Mesosaurus (meaning "middle lizard") is an extinct genus of aquatic reptile from the late Early Permian (Kungurian, ~275 million years ago) of southern Africa and South America. It is the only member of the family Mesosauridae and order Mesosauria. Two other genera of mesosaurs, Brazilosaurus and Stereosternum, were formerly recognised, but are now considered synonyms of Mesosaurus. Mesosaurus contains a single valid species, M. tenuidens.[3][4] Mesosaurus represents one of the earliest lineages of aquatically adapted reptiles. It had many adaptations to a fully aquatic lifestyle. Mesosaurus lived around the shorelines of the Irati–Whitehill sea, an epicontinental sea that covered parts of southern Pangaea during the late Early Permian, likely feeding on small prey such as pygocephalomorph crustaceans. Mesosaurs have often been considered parareptiles, though the validity of "Parareptilia" has recently been brought into question. Recent studies regardless place mesosaurs as basal, non-diapsid reptiles.

Discovery and naming

The holotype of M. tenuidens, MNHN 1865–77, is nicknamed the "Griqua Mesosaurus" and it was found in a Griqua hut in South Africa, likely in Kimberley, Northern Cape around 1830 and was being used as a pot lid.[1][5] The circumstances of its discovery and how it was taken from its previous owners in South Africa are unknown, but what is known is that the specimen eventually surfaced in the collection of the French palaeontologist Paul Gervais during the 1860s and he designated it as the holotype of a new genus and species he named Mesosaurus tenuidens in 1865.[1] In 1889, the species Ditchrosaurus capensis was named by Georg Gürich based on remains found in South Africa,[6] though this is now regarded as a synonym of M. tenuidens.[3] Since then, Mesosaurus remains have also been identified from South America and were first identified in 1908 as belonging to a second species, M. brasiliensis, by J. H. MacGregor.[7] Later studies have shown that M. brasiliensis is another synonym of M. tenuidens.[3]

Two other species of mesosaurs have been described and historically considered valid; Stereosternum tumidum[8] and Brazilosaurus sanpauloensis.[9][10] Stereosternum tumidum was named by Edward Drinker Cope in 1886, based on specimens he studied while Brazil, in the collections of the Museu Nacional (Rio de Janeiro).[11] Brazilosaurus is known from specimen BSPG 1965 I 131, a single skeleton recovered from the Assistencia Member of the Irati Formation (Hanayama Farm, Tatuí, São Paulo), in the Paraná Basin. It was named by T. Shikama and H. Ozaki in 1966.[10]

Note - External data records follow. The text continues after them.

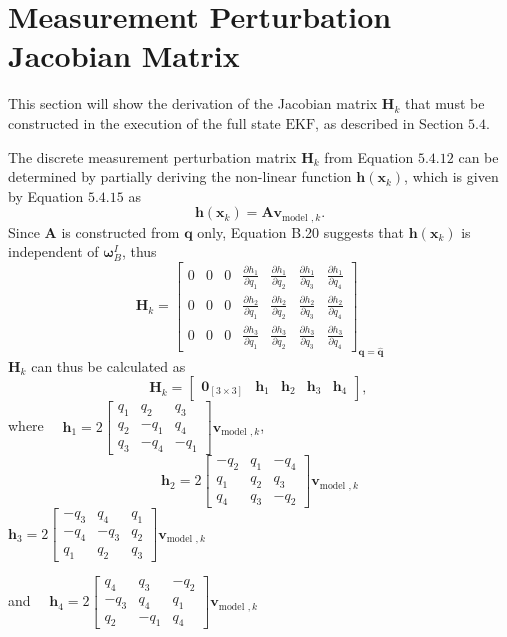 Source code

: \chapter{Measurement Perturbation Jacobian Matrix}
\label{chap:Measurement Perturbation Jacobian Matrix}
This section will show the derivation of the Jacobian matrix $\mathbf{H}_{k}$ that must be constructed in the execution of the full state $\mathrm{EKF}$, as described in Section $5.4 .$

The discrete measurement perturbation matrix $\mathbf{H}_{k}$ from Equation $5.4 .12$ can be determined by partially deriving the non-linear function $\boldsymbol{h}\left(\mathbf{x}_{k}\right)$, which is given by Equation $5.4 .15$ as
$$
\boldsymbol{h}\left(\mathbf{x}_{k}\right)=\mathbf{A} \mathbf{v}_{\text {model }, k} .
$$
Since $\mathbf{A}$ is constructed from $\mathbf{q}$ only, Equation B.20 suggests that $\boldsymbol{h}\left(\mathbf{x}_{k}\right)$ is independent of $\boldsymbol{\omega}_{B}^{I}$, thus
$$
\mathbf{H}_{k}=\left[\begin{array}{lllllll}
0 & 0 & 0 & \frac{\partial h_{1}}{\partial q_{1}} & \frac{\partial h_{1}}{\partial q_{2}} & \frac{\partial h_{1}}{\partial q_{3}} & \frac{\partial h_{1}}{\partial q_{4}} \\
0 & 0 & 0 & \frac{\partial h_{2}}{\partial q_{1}} & \frac{\partial h_{2}}{\partial q_{2}} & \frac{\partial h_{2}}{\partial q_{3}} & \frac{\partial h_{2}}{\partial q_{4}} \\
0 & 0 & 0 & \frac{\partial h_{3}}{\partial q_{1}} & \frac{\partial h_{3}}{\partial q_{2}} & \frac{\partial h_{3}}{\partial q_{3}} & \frac{\partial h_{3}}{\partial q_{4}}
\end{array}\right]_{\mathbf{q}=\hat{\mathbf{q}}}
$$
$\mathbf{H}_{k}$ can thus be calculated as
$$
\mathbf{H}_{k}=\left[\begin{array}{lllll}
\mathbf{0}_{[3 \times 3]} & \mathbf{h}_{1} & \mathbf{h}_{2} & \mathbf{h}_{3} & \mathbf{h}_{4}
\end{array}\right] \text {, }
$$
where $\quad \mathbf{h}_{1}=2\left[\begin{array}{ccc}q_{1} & q_{2} & q_{3} \\ q_{2} & -q_{1} & q_{4} \\ q_{3} & -q_{4} & -q_{1}\end{array}\right] \mathbf{v}_{\text {model }, k}$,
$$
\mathbf{h}_{2}=2\left[\begin{array}{ccc}
-q_{2} & q_{1} & -q_{4} \\
q_{1} & q_{2} & q_{3} \\
q_{4} & q_{3} & -q_{2}
\end{array}\right] \mathbf{v}_{\text {model }, k}
$$
$\mathbf{h}_{3}=2\left[\begin{array}{ccc}-q_{3} & q_{4} & q_{1} \\ -q_{4} & -q_{3} & q_{2} \\ q_{1} & q_{2} & q_{3}\end{array}\right] \mathbf{v}_{\text {model }, k}$

and $\quad \mathbf{h}_{4}=2\left[\begin{array}{ccc}q_{4} & q_{3} & -q_{2} \\ -q_{3} & q_{4} & q_{1} \\ q_{2} & -q_{1} & q_{4}\end{array}\right] \mathbf{v}_{\text {model }, k}$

Stereosternum, Brazilosaurus & Mesosaurus were historically regarded as valid genera, distinguished by the shape of their teeth. However, recent studies have suggested that the teeth actually changed shape of the course of growth, and that only Mesosaurus is actually a valid genus, with the other two genera representing juvenile or fragmentary specimens of Mesosaurus, and that M. tenuidens represents the only valid mesosaur species.[3][4][12][13]

Description

Mesosaurs have been described as small-medium-sized reptiles, with hatchlings around 10–12 centimetres (3.9–4.7 in) long, and young adult specimens around 80–90 centimetres (31–35 in) in length, with most collected specimens being around 70 centimetres (28 in). The largest known individuals are estimated to have reached a length of 1.5 to 2.5 metres (59 to 98 in), though such specimens are rare as fossils, perhaps because large individuals had different environmental preferences than younger individuals.[13]

The bodies of mesosaurs are slender with an elongate tail,[12] which was proportionally narrow from side to side.[14] The bones exhibit pachyosteosclerosis (the property of being both thick and relatively dense).[12] The limbs are paddle-like,[14] with preserved soft tissue from some individuals indicating that the feet were webbed.[15] Mesosaurus is unusual among reptiles in that it possesses a cleithrum, usually found in more primitive bony fish and tetrapods.[16] The head of the interclavicle of Mesosaurus is triangular, unlike those of other early reptiles, which are diamond-shaped.[17]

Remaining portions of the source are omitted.